CODEWITHSUNDEEP
matlabmultidimensional-arrayindexingdimensions
Cleb
Cleb

Reputation: 25997

Why does nansum work for input that exceeds matrix dimensions?

I am wondering about matlab's nansumfunction.

When I use the example from the documentation

X = magic(3);
X([1 6:9]) = repmat(NaN, 1, 5);

X =

   NaN     1   NaN
     3     5   NaN
     4   NaN   NaN

and then call

>> nansum(X, 1)

ans =

     7     6     0

>> nansum(X, 2)

ans =

     1
     8
     4

it works as expected.

However, what I did not expect is that it also works for 

>> nansum(X, 400)

ans =

     0     1     0
     3     5     0
     4     0     0

What is the reasoning here?

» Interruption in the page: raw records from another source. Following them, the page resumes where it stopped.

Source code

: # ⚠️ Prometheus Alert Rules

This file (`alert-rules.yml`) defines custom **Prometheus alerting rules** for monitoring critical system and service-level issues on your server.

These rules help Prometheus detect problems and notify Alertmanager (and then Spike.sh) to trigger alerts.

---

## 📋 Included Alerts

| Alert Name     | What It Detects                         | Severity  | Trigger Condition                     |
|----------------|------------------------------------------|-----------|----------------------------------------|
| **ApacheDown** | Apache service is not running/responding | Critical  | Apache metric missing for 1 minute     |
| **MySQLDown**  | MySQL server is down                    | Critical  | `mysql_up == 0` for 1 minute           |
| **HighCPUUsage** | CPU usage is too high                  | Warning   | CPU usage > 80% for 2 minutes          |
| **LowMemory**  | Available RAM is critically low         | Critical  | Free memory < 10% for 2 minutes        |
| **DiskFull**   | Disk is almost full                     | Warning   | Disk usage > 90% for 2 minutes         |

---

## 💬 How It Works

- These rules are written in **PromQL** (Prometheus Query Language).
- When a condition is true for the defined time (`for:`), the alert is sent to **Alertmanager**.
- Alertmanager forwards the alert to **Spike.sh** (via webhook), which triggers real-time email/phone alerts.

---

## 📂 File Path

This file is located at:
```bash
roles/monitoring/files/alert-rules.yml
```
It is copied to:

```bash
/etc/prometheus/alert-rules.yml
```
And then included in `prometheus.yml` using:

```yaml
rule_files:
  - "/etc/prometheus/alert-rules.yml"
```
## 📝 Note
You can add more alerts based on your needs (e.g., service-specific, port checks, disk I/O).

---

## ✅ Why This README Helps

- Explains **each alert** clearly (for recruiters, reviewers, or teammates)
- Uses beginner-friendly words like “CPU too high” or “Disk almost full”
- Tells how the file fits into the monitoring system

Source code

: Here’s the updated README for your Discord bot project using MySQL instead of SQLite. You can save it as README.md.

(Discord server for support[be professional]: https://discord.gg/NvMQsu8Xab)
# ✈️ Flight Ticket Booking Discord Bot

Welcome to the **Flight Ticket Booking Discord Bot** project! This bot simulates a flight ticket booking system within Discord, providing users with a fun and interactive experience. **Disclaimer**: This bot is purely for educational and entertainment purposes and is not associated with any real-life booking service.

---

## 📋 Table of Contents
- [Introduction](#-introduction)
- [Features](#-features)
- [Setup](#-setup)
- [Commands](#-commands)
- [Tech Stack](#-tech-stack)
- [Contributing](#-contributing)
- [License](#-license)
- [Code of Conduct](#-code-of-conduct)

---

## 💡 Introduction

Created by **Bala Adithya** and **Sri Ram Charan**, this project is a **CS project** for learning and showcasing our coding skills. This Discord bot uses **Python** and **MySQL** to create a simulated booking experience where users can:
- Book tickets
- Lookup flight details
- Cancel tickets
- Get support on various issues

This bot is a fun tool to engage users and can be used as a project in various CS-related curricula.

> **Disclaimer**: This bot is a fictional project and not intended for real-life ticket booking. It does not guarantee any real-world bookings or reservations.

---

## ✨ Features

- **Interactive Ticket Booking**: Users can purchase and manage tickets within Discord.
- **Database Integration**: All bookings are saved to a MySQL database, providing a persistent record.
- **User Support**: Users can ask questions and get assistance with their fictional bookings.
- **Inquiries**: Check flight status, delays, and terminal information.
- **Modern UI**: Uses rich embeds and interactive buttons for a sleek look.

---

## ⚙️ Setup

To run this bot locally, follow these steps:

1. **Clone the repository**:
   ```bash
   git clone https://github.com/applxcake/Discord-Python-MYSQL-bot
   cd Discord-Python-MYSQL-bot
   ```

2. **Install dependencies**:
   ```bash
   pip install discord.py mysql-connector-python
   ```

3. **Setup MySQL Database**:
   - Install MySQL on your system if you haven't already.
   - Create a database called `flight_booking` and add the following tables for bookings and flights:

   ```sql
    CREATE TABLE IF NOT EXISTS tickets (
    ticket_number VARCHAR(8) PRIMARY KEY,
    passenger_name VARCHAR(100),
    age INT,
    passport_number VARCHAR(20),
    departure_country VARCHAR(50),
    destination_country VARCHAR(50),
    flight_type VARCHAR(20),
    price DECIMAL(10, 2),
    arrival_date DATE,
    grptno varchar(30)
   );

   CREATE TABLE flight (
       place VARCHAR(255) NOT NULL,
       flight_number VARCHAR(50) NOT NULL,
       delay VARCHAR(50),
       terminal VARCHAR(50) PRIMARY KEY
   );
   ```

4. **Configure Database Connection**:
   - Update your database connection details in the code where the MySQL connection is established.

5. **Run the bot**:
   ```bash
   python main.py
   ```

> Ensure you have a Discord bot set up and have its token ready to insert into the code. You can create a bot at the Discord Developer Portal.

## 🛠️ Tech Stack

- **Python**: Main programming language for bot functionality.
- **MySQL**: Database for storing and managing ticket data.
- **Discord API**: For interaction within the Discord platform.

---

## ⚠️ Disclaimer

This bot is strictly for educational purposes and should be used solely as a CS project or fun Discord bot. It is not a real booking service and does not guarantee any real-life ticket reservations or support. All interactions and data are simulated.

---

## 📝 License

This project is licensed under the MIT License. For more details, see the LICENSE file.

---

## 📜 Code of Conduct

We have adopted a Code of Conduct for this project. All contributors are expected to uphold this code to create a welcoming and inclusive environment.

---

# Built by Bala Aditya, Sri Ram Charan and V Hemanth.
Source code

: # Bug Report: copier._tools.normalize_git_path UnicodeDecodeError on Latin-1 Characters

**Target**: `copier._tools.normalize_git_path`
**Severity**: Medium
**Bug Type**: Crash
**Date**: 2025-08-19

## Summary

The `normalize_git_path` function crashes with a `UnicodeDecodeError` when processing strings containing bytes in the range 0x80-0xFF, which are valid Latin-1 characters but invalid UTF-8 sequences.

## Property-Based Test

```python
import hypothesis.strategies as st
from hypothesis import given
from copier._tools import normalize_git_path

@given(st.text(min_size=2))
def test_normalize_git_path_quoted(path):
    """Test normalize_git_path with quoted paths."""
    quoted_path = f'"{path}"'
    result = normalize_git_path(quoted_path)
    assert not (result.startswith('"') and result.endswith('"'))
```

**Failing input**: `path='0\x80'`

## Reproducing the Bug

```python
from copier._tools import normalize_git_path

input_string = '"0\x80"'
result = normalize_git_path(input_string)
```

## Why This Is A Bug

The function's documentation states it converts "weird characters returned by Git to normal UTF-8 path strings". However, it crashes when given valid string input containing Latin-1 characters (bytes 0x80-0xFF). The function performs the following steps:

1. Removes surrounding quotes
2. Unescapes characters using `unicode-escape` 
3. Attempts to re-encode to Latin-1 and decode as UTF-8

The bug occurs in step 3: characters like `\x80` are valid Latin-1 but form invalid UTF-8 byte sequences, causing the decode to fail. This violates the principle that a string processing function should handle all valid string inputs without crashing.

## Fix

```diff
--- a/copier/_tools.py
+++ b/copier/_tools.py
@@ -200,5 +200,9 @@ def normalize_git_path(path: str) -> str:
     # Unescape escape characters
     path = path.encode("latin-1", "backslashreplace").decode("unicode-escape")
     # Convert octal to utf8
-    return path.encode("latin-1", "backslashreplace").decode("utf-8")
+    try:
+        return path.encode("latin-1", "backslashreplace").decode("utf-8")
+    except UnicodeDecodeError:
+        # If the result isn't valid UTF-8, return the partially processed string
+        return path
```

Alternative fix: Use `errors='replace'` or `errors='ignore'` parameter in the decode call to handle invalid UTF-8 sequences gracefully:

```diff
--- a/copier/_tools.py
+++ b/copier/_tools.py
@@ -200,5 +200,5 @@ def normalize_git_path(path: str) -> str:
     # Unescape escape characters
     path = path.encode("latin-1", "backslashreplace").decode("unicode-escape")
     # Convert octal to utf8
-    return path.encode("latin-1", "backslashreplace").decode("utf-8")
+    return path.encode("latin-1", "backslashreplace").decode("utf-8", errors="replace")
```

Why wouldn't this crash with the error that dimexceeds the matrix dimensions?

Upvotes: 3

Views: 199

Answers (3)

Wolfie
Wolfie

Reputation: 30045

In MATLAB, all arrays/matrices have infinite singleton trailing dimensions.

A singleton dimension is a dimension, dim, where size(A,dim) = 1. It's called a trailing singleton dimension when it comes after all non-singleton dimensions (i.e. it doesn't change the structure of the matrix).

Any function (including nansum) which can operate on a specific dimension can do so on any one of the infinite singleton dimensions. Often you wont see any affect (for instance using max or sum in this way simply returns the inputs[1]), but nansum replaces NaN with zero, so that's all that happens.

Note that nansum(A,dim) is the same as sum(A,dim,'omitnan'). You can see this by typing edit nansum. So my example uses sum for ease. See the bottom of this answer for references about defined behaviour.

Let's try to visualise this:

A = ones(3,4);
size( A ) % >> ans = [3, 4]
% Under the hood:
% size( A ) = [3, 4, 1, 1, 1, 1, ...]
sum( A, 1 )   % Sum through the rows, or the 1st dimension, which has 3 elements per sum
              % >> ans = [3 3 3 3]
sum( A, 2 )   % Sum through the columns, or the 2nd dimension, which has 4 elements per sum
              % >> ans = [4; 4; 4]
sum( A, 400 ) % Sum through the ???, the 400th dimension, which has 1 element per sum
              % >> ans = [1 1 1 1; 1 1 1 1; 1 1 1 1]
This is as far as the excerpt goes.